Collected data >>

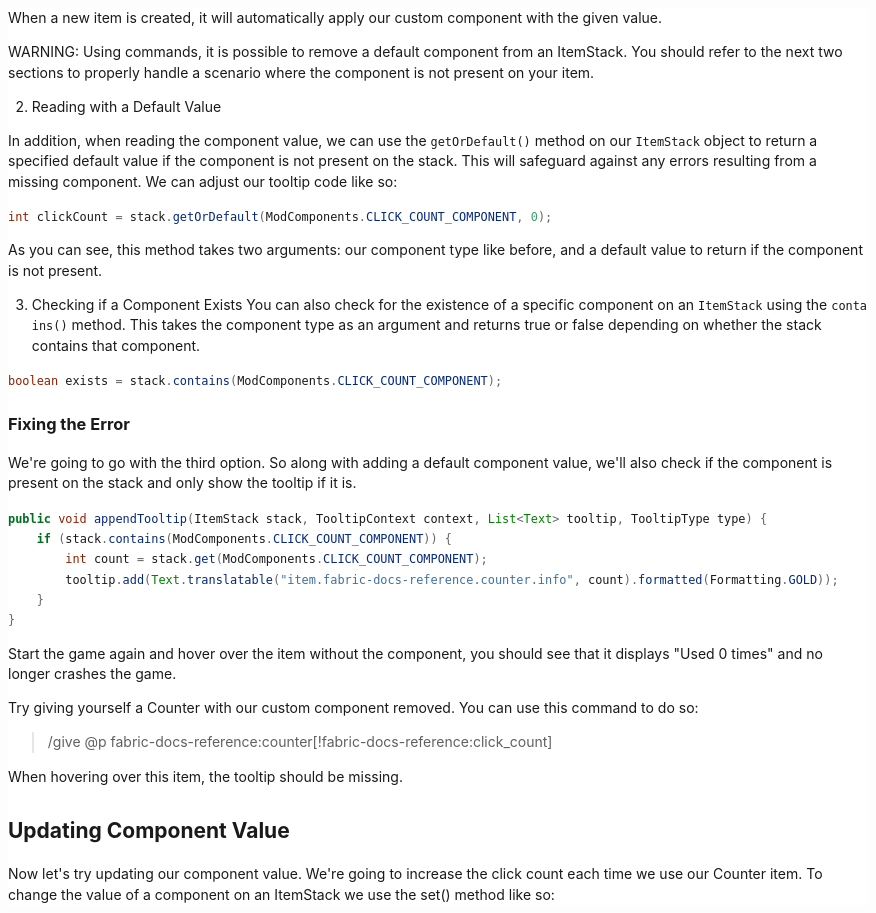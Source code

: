 When a new item is created, it will automatically apply our custom component with the given value.

WARNING: Using commands, it is possible to remove a default component from an ItemStack. You should refer to the next two sections to properly handle a scenario where the component is not present on your item.

2. Reading with a Default Value

In addition, when reading the component value, we can use the ```getOrDefault()``` method on our ```ItemStack``` object to return a specified default value if the component is not present on the stack. This will safeguard against any errors resulting from a missing component. We can adjust our tooltip code like so:

```java
int clickCount = stack.getOrDefault(ModComponents.CLICK_COUNT_COMPONENT, 0);
```

As you can see, this method takes two arguments: our component type like before, and a default value to return if the component is not present.

3. Checking if a Component Exists
You can also check for the existence of a specific component on an ```ItemStack``` using the ```contains()``` method. This takes the component type as an argument and returns true or false depending on whether the stack contains that component.

```java
boolean exists = stack.contains(ModComponents.CLICK_COUNT_COMPONENT);
```

### Fixing the Error
We're going to go with the third option. So along with adding a default component value, we'll also check if the component is present on the stack and only show the tooltip if it is.

```java
public void appendTooltip(ItemStack stack, TooltipContext context, List<Text> tooltip, TooltipType type) {
    if (stack.contains(ModComponents.CLICK_COUNT_COMPONENT)) {
        int count = stack.get(ModComponents.CLICK_COUNT_COMPONENT);
        tooltip.add(Text.translatable("item.fabric-docs-reference.counter.info", count).formatted(Formatting.GOLD));
    }
}
```

Start the game again and hover over the item without the component, you should see that it displays "Used 0 times" and no longer crashes the game.

Try giving yourself a Counter with our custom component removed. You can use this command to do so:


>/give @p fabric-docs-reference:counter[!fabric-docs-reference:click_count]

When hovering over this item, the tooltip should be missing.

## Updating Component Value
Now let's try updating our component value. We're going to increase the click count each time we use our Counter item. To change the value of a component on an ItemStack we use the set() method like so:
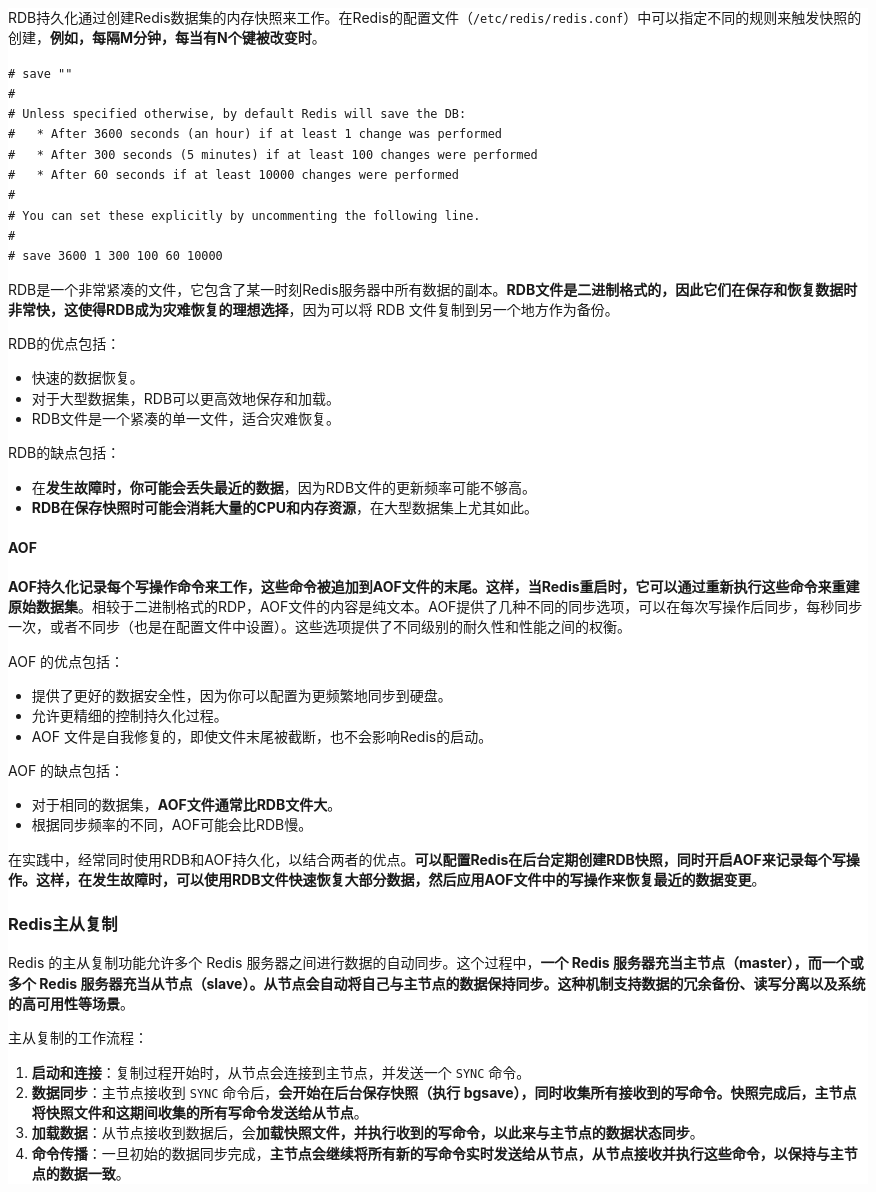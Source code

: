 RDB持久化通过创建Redis数据集的内存快照来工作。在Redis的配置文件（`/etc/redis/redis.conf`）中可以指定不同的规则来触发快照的创建，**例如，每隔M分钟，每当有N个键被改变时**。

```shell
# save ""
#
# Unless specified otherwise, by default Redis will save the DB:
#   * After 3600 seconds (an hour) if at least 1 change was performed
#   * After 300 seconds (5 minutes) if at least 100 changes were performed
#   * After 60 seconds if at least 10000 changes were performed
#
# You can set these explicitly by uncommenting the following line.
#
# save 3600 1 300 100 60 10000
```

RDB是一个非常紧凑的文件，它包含了某一时刻Redis服务器中所有数据的副本。**RDB文件是二进制格式的，因此它们在保存和恢复数据时非常快，这使得RDB成为灾难恢复的理想选择**，因为可以将 RDB 文件复制到另一个地方作为备份。

RDB的优点包括：

- 快速的数据恢复。
- 对于大型数据集，RDB可以更高效地保存和加载。
- RDB文件是一个紧凑的单一文件，适合灾难恢复。

RDB的缺点包括：

- 在**发生故障时，你可能会丢失最近的数据**，因为RDB文件的更新频率可能不够高。
- **RDB在保存快照时可能会消耗大量的CPU和内存资源**，在大型数据集上尤其如此。

#### AOF

**AOF持久化记录每个写操作命令来工作，这些命令被追加到AOF文件的末尾。这样，当Redis重启时，它可以通过重新执行这些命令来重建原始数据集**。相较于二进制格式的RDP，AOF文件的内容是纯文本。AOF提供了几种不同的同步选项，可以在每次写操作后同步，每秒同步一次，或者不同步（也是在配置文件中设置）。这些选项提供了不同级别的耐久性和性能之间的权衡。

AOF 的优点包括：

- 提供了更好的数据安全性，因为你可以配置为更频繁地同步到硬盘。
- 允许更精细的控制持久化过程。
- AOF 文件是自我修复的，即使文件末尾被截断，也不会影响Redis的启动。

AOF 的缺点包括：

- 对于相同的数据集，**AOF文件通常比RDB文件大**。
- 根据同步频率的不同，AOF可能会比RDB慢。

在实践中，经常同时使用RDB和AOF持久化，以结合两者的优点。**可以配置Redis在后台定期创建RDB快照，同时开启AOF来记录每个写操作。这样，在发生故障时，可以使用RDB文件快速恢复大部分数据，然后应用AOF文件中的写操作来恢复最近的数据变更**。

### Redis主从复制

Redis 的主从复制功能允许多个 Redis 服务器之间进行数据的自动同步。这个过程中，**一个 Redis 服务器充当主节点（master），而一个或多个 Redis 服务器充当从节点（slave）。从节点会自动将自己与主节点的数据保持同步。这种机制支持数据的冗余备份、读写分离以及系统的高可用性等场景**。

主从复制的工作流程：

1. **启动和连接**：复制过程开始时，从节点会连接到主节点，并发送一个 `SYNC` 命令。
2. **数据同步**：主节点接收到 `SYNC` 命令后，**会开始在后台保存快照（执行 bgsave），同时收集所有接收到的写命令。快照完成后，主节点将快照文件和这期间收集的所有写命令发送给从节点**。
3. **加载数据**：从节点接收到数据后，会**加载快照文件，并执行收到的写命令，以此来与主节点的数据状态同步**。
4. **命令传播**：一旦初始的数据同步完成，**主节点会继续将所有新的写命令实时发送给从节点，从节点接收并执行这些命令，以保持与主节点的数据一致**。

PROBLEM STATEMENT >> Your answer should consist of each line above in which "changes" appears.

COMPLETED EXERCISE >>
#   * After 300 seconds (5 minutes) if at least 100 changes were performed
#   * After 60 seconds if at least 10000 changes were performed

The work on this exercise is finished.